Haplotype Trend Regression

Instead of examining markers individually, it can often be more informative to look at a set of alleles and markers from the same chromosome as a single entity, that is, as a haplotype. However, when genotype data are collected, the two haplotypes that compose a multilocus genotype are not typically observed. Thus, the alleles, passed together from one parent, for each of the set of markers, remain unknown. The first step in any haplotype analysis is typically to estimate the unobserved haplotype frequencies (Haplotype Estimation). Estimates of haplotype frequencies can be used in a variety of ways: to test for multilocus linkage disequilibrium, to test for association between a trait and several markers at once, and to infer the parental haplotypes that an individual receives.

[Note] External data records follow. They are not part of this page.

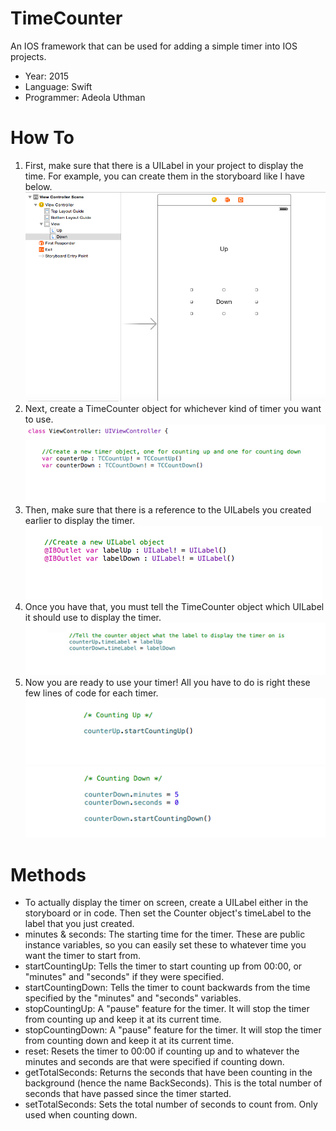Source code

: # TimeCounter
An IOS framework that can be used for adding a simple timer into IOS projects.

- Year: 2015
- Language: Swift
- Programmer: Adeola Uthman


# How To
1. First, make sure that there is a UILabel in your project to display the time. For example, you can create them in the storyboard like I have below.
![Alt text](https://github.com/Authman2/TimeCounter/blob/master/TutorialImages/CreateLabelsInStoryboard.png)
2. Next, create a TimeCounter object for whichever kind of timer you want to use.
![Alt text](https://github.com/Authman2/TimeCounter/blob/master/TutorialImages/CreatingTimerObjects.png)
3. Then, make sure that there is a reference to the UILabels you created earlier to display the timer.
![Alt text](https://github.com/Authman2/TimeCounter/blob/master/TutorialImages/CreatingLabelsToDisplayTime.png)
4. Once you have that, you must tell the TimeCounter object which UILabel it should use to display the timer.
![Alt text](https://github.com/Authman2/TimeCounter/blob/master/TutorialImages/SpecifyTimeLabel.png)
5. Now you are ready to use your timer! All you have to do is right these few lines of code for each timer.
![Alt text](https://github.com/Authman2/TimeCounter/blob/master/TutorialImages/CountingUp.png)
![Alt text](https://github.com/Authman2/TimeCounter/blob/master/TutorialImages/CountingDown.png)

# Methods
- To actually display the timer on screen, create a UILabel either in the storyboard or in code. Then set the Counter object's timeLabel to the label that you just created.
- minutes & seconds: The starting time for the timer. These are public instance variables, so you can easily set these to whatever time you want the timer to start from.
- startCountingUp: Tells the timer to start counting up from 00:00, or "minutes" and "seconds" if they were specified.
- startCountingDown: Tells the timer to count backwards from the time specified by the "minutes" and "seconds" variables.
- stopCountingUp: A "pause" feature for the timer. It will stop the timer from counting up and keep it at its current time.
- stopCountingDown:  A "pause" feature for the timer. It will stop the timer from counting down and keep it at its current time.
- reset: Resets the timer to 00:00 if counting up and to whatever the minutes and seconds are that were specified if counting down.
- getTotalSeconds: Returns the seconds that have been counting in the background (hence the name BackSeconds). This is the total number of seconds that have passed since the timer started.
- setTotalSeconds: Sets the total number of seconds to count from. Only used when counting down.
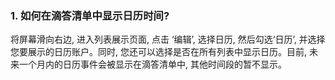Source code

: ### 1. 如何在滴答清单中显示日历时间?
将屏幕滑向右边, 进入列表展示页面, 点击 ‘编辑’, 选择日历, 然后勾选‘日历’, 并选择您要展示的日历账户。同时, 您还可以选择是否在所有列表中显示日历。目前, 未来一个月内的日历事件会被显示在滴答清单中, 其他时间段的暂不显示。
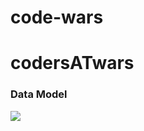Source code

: # code-wars
# codersATwars
### Data Model ###
![](https://theophelus.github.io/codersATwars/githubimages22.jpg)
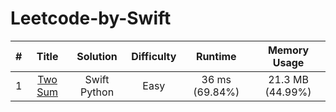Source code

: # Leetcode-by-Swift

| # | Title | Solution | Difficulty | Runtime | Memory Usage |
| :---: | :---: | :---: | :---: | :---: | :---: |
| 1 | [Two Sum](https://leetcode.com/problems/two-sum/) | Swift Python | Easy | 36 ms (69.84%) | 21.3 MB (44.99%) |
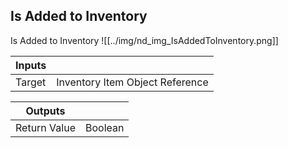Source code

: ## Is Added to Inventory
Is Added to Inventory
![[../img/nd_img_IsAddedToInventory.png]]

|Inputs||
|--|--|
| Target | Inventory Item Object Reference |

|Outputs||
|--|--|
| Return Value | Boolean |
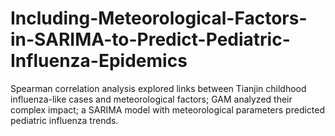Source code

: # Including-Meteorological-Factors-in-SARIMA-to-Predict-Pediatric-Influenza-Epidemics
Spearman correlation analysis explored links between Tianjin childhood influenza-like cases and meteorological factors; GAM analyzed their complex impact; a SARIMA model with meteorological parameters predicted pediatric influenza trends.
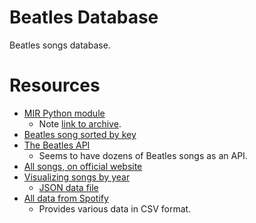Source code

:# Beatles Database

Beatles songs database.

# Resources

- [MIR Python module](https://mirdata.readthedocs.io/en/0.3.5/_modules/mirdata/datasets/beatles.html)
    - Note [link to archive](http://isophonics.net/files/annotations/The%20Beatles%20Annotations.tar.gz).
- [Beatles song sorted by key](https://www.reddit.com/r/beatles/comments/134qk5r/beatles_songs_sorted_by_key/)
- [The Beatles API](https://github.com/vrandall66/the-beatles-api)
    - Seems to have dozens of Beatles songs as an API.
- [All songs, on official website](https://www.thebeatles.com/songs)
- [Visualizing songs by year](https://www.yendor.com/Beatles/)
    - [JSON data file](https://www.yendor.com/Beatles/Beatles.json)
- [All data from Spotify](https://www.kaggle.com/datasets/chadwambles/allbeatlesspotifysongdata2009remaster)
    - Provides various data in CSV format.

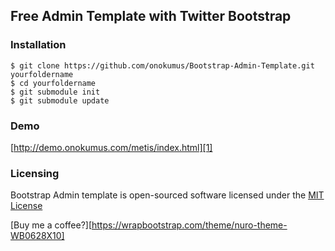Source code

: Free Admin Template with Twitter Bootstrap
------------------------------------------

### Installation

    $ git clone https://github.com/onokumus/Bootstrap-Admin-Template.git yourfoldername
    $ cd yourfoldername
    $ git submodule init
    $ git submodule update

### Demo

[http://demo.onokumus.com/metis/index.html][1]

### Licensing

Bootstrap Admin template is open-sourced software licensed under the [MIT License][2]


  [1]: http://demo.onokumus.com/metis/index.html
  [2]: http://opensource.org/licenses/MIT

[Buy me a coffee?][https://wrapbootstrap.com/theme/nuro-theme-WB0628X10]
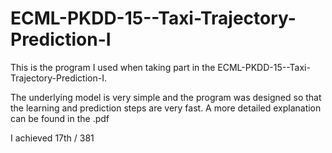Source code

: # ECML-PKDD-15--Taxi-Trajectory-Prediction-I

This is the program I used when taking part in the ECML-PKDD-15--Taxi-Trajectory-Prediction-I. 

The underlying model is very simple and the program was designed so that the learning and prediction steps are very fast. A more detailed explanation can be found in the .pdf

I achieved 17th / 381
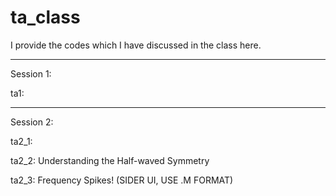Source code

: # ta_class
I provide the codes which I have discussed in the class here.

----------------------------
Session 1:

ta1:

----------------------------
Session 2:

ta2_1:

ta2_2: Understanding the Half-waved Symmetry

ta2_3: Frequency Spikes! (SIDER UI, USE .M FORMAT)
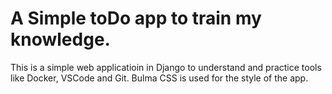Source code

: # A Simple toDo app to train my knowledge.
This is a simple web applicatioin in Django to understand and practice tools like Docker, VSCode and Git. Bulma CSS is used for the style of the app. 
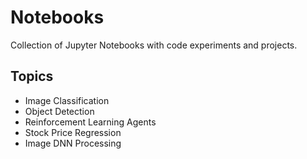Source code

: # Notebooks
Collection of Jupyter Notebooks with code experiments and projects.

## Topics
- Image Classification
- Object Detection
- Reinforcement Learning Agents
- Stock Price Regression
- Image DNN Processing
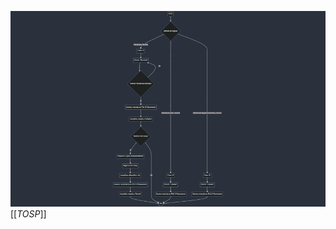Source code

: ![mermaid-diagram-2024-08-15-175620.png](/.attachments/mermaid-diagram-2024-08-15-175620-f2eec58e-a5da-48bc-bb8e-77dea1c4e71d.png)
[[_TOSP_]]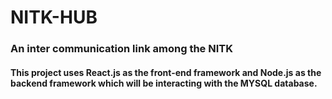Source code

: <h1>NITK-HUB</h1>
<h3>An inter communication link among the NITK</h3>
<h4>This project uses React.js as the front-end framework and 
  Node.js as the backend framework which will be interacting with the MYSQL database.</h4>
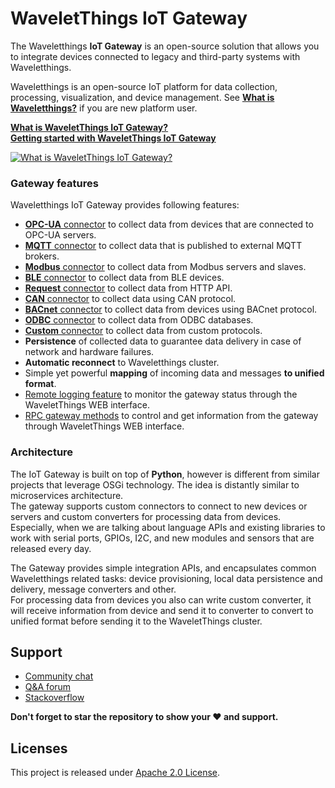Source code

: # WaveletThings IoT Gateway  

The Waveletthings **IoT Gateway** is an open-source solution that allows you to integrate devices connected to legacy and third-party systems with Waveletthings.  

Waveletthings is an open-source IoT platform for data collection, processing, visualization, and device management. See [**What is Waveletthings?**](https://wthings.io/docs/getting-started-guides/what-is-wthings/) if you are new platform user.  

[**What is WaveletThings IoT Gateway?**](https://wthings.io/docs/iot-gateway/what-is-iot-gateway/)  
[**Getting started with WaveletThings IoT Gateway**](https://wthings.io/docs/iot-gateway/getting-started/)

[![**What is WaveletThings IoT Gateway?**](https://wthings.io/images/gateway/python-gateway-animd-ab-ff.svg)](https://wthings.io/docs/iot-gateway/what-is-iot-gateway/)

### Gateway features

Waveletthings IoT Gateway provides following features:  

 - [**OPC-UA** connector](https://wthings.io/docs/iot-gateway/config/opc-ua/) to collect data from devices that are connected to OPC-UA servers.
 - [**MQTT** connector](https://wthings.io/docs/iot-gateway/config/mqtt/) to collect data that is published to external MQTT brokers. 
 - [**Modbus** connector](https://wthings.io/docs/iot-gateway/config/modbus/) to collect data from Modbus servers and slaves.
 - [**BLE** connector](https://wthings.io/docs/iot-gateway/config/ble/) to collect data from BLE devices.
 - [**Request** connector](https://wthings.io/docs/iot-gateway/config/request/) to collect data from HTTP API.
 - [**CAN** connector](https://wthings.io/docs/iot-gateway/config/can/) to collect data using CAN protocol.
 - [**BACnet** connector](https://wthings.io/docs/iot-gateway/config/bacnet/) to collect data from devices using BACnet protocol.
 - [**ODBC** connector](https://wthings.io/docs/iot-gateway/config/odbc/) to collect data from ODBC databases.
 - [**Custom** connector](https://wthings.io/docs/iot-gateway/custom/) to collect data from custom protocols.
 - **Persistence** of collected data to guarantee data delivery in case of network and hardware failures.
 - **Automatic reconnect** to Waveletthings cluster.
 - Simple yet powerful **mapping** of incoming data and messages **to unified format**.
 - [Remote logging feature](https://wthings.io/docs/iot-gateway/guides/how-to-enable-remote-logging/) to monitor the gateway status through the WaveletThings WEB interface.
 - [RPC gateway methods](https://wthings.io/docs/iot-gateway/guides/how-to-use-gateway-rpc-methods/) to control and get information from the gateway through WaveletThings WEB interface.
  
### Architecture  

The IoT Gateway is built on top of **Python**, however is different from similar projects that leverage OSGi technology.
The idea is distantly similar to microservices architecture.  
The gateway supports custom connectors to connect to new devices or servers and custom converters for processing data from devices.  
Especially, when we are talking about language APIs and existing libraries to work with serial ports, GPIOs, I2C, and new modules and sensors that are released every day.  

The Gateway provides simple integration APIs, and encapsulates common Waveletthings related tasks: device provisioning, local data persistence and delivery, message converters and other.  
For processing data from devices you also can write custom converter, it will receive information from device and send it to converter to convert to unified format before sending it to the WaveletThings cluster.  

## Support

 - [Community chat](https://gitter.im/wthings/chat)
 - [Q&A forum](https://groups.google.com/forum/#!forum/wthings)
 - [Stackoverflow](http://stackoverflow.com/questions/tagged/wthings)
 
**Don't forget to star the repository to show your ❤️ and support.**

## Licenses

This project is released under [Apache 2.0 License](./LICENSE).
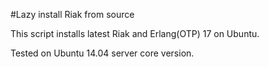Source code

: #Lazy install Riak from source

This script installs latest Riak and Erlang(OTP) 17 on Ubuntu.

Tested on Ubuntu 14.04 server core version.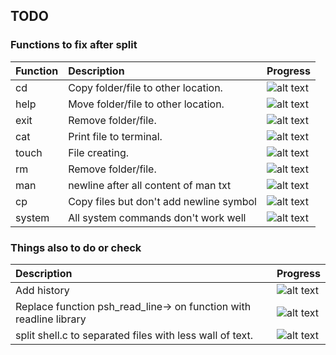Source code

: ## TODO

### Functions to fix after split
|Function|   Description                               | Progress  |
| :---   | :--------------------                       |:---       |
| cd	   | Copy folder/file to other location.         |![alt text](http://progressed.io/bar/100 "Progress")|
| help	 | Move folder/file to other location.         |![alt text](http://progressed.io/bar/100 "Progress")|
| exit	 | Remove folder/file.                         |![alt text](http://progressed.io/bar/100 "Progress")|
| cat	   | Print file to terminal.                     |![alt text](http://progressed.io/bar/100 "Progress")|
| touch  | File creating.                              |![alt text](http://progressed.io/bar/100 "Progress")|
| rm	   | Remove folder/file.                         |![alt text](http://progressed.io/bar/100 "Progress")|
| man    | newline after all content of man txt        |![alt text](http://progressed.io/bar/90 "Progress")|
| cp	   | Copy files but don't add newline symbol     |![alt text](http://progressed.io/bar/50 "Progress")|
| system | All system commands don't work well         |![alt text](http://progressed.io/bar/0 "Progress")|




### Things also to do or check
|   Description                         | Progress  |
| :--------------------                 |:---       |
| Add history                           |![alt text](http://progressed.io/bar/0 "Progress")|
| Replace function psh_read_line-> on function with readline library|![alt text](http://progressed.io/bar/0 "Progress")|
|split shell.c to separated files with less wall of text.|![alt text](http://progressed.io/bar/60 "Progress")|
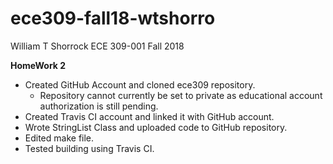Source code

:# ece309-fall18-wtshorro
William T Shorrock
ECE 309-001
Fall 2018

**HomeWork 2**
  * Created GitHub Account and cloned ece309 repository.
      * Repository cannot currently be set to private as educational account authorization is still pending. 
  * Created Travis CI account and linked it with GitHub account.
  * Wrote StringList Class and uploaded code to GitHub repository.
  * Edited make file.
  * Tested building using Travis CI.
  

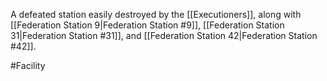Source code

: A defeated station easily destroyed by the <span class="races">[[Executioners]]</span>, along with <span class="political-bodies-places">[[Federation Station 9|Federation Station #9]]</span>, <span class="political-bodies-places">[[Federation Station 31|Federation Station #31]]</span>, and <span class="political-bodies-places">[[Federation Station 42|Federation Station #42]]</span>.

#Facility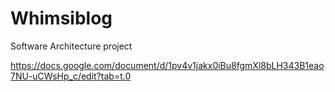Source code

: # Whimsiblog
Software Architecture project 

https://docs.google.com/document/d/1pv4v1jakx0iBu8fgmXl8bLH343B1eao7NU-uCWsHp_c/edit?tab=t.0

The Haplotype Trend Regression process uses information about the individuals' probabilities for haplotype pairs (the Phase Assignment data set from the Haplotype Estimation process), to test for association of each haplotype with a quantitative trait using PROC GLM, a binary trait with PROC LOGISTIC, a count trait using PROC GLIMMIX or a survival trait with PROC PHREG.

What do I need?

One data set, the phase assignment data set, is required to run the Haplotype Trend Regression process. The samplegmdata_phase.sas7bdat data set, shown below, was generated using the Haplotype Estimation process from data contained in the samplegmdata.sas7bdat data set. The samplegmdata.sas7bdat data set, described in Data Sets Used in JMP Genomics Processes, was computer generated and consists of 1000 rows of individuals with 130 columns corresponding to data on these individuals. The Individual ID, disease, Qtrt1, and Qtrt2 columns were selected as ID variables from the original data set and were included in the samplegmdata_phase.sas7bdat data set. Haplotypes, defined by sliding windows encompassing 5 adjacent markers, are listed in a pair of columns. The probability of observing the co-occurrence of a specific pair of haplotypes in an individual is listed. Different haplotype pairs contain the alleles listed in columns _A_1 through _A_10 at the five markers in the sliding window.

A second, optional, data set, the haplotype frequency data set, lists the estimated frequencies for each of the haplotypes for the original data set. These frequencies are used for identifying and combining rare haplotypes if a value greater than 0 is entered for the Frequency Cutoff for Combining Haplotypes parameter. The samplegmdata_hapfreqs.sas7bdat data set, shown below, was generated from the samplegmdata.sas7bdat data set using the Haplotype Estimation process.

Both the samplegmdata_phase.sas7bdat and samplegmdata_hapfreqs.sas7bdat data sets are contained in the Sample Data folder included with JMP Genomics.

For detailed information about the files and data sets used or created by JMP Life Sciences software, see Files and Data Sets.

Output/Results

Output from this process is accessed from a Results window. Refer to the Haplotype Trend Regression output documentation for detailed descriptions and guides to interpreting your results.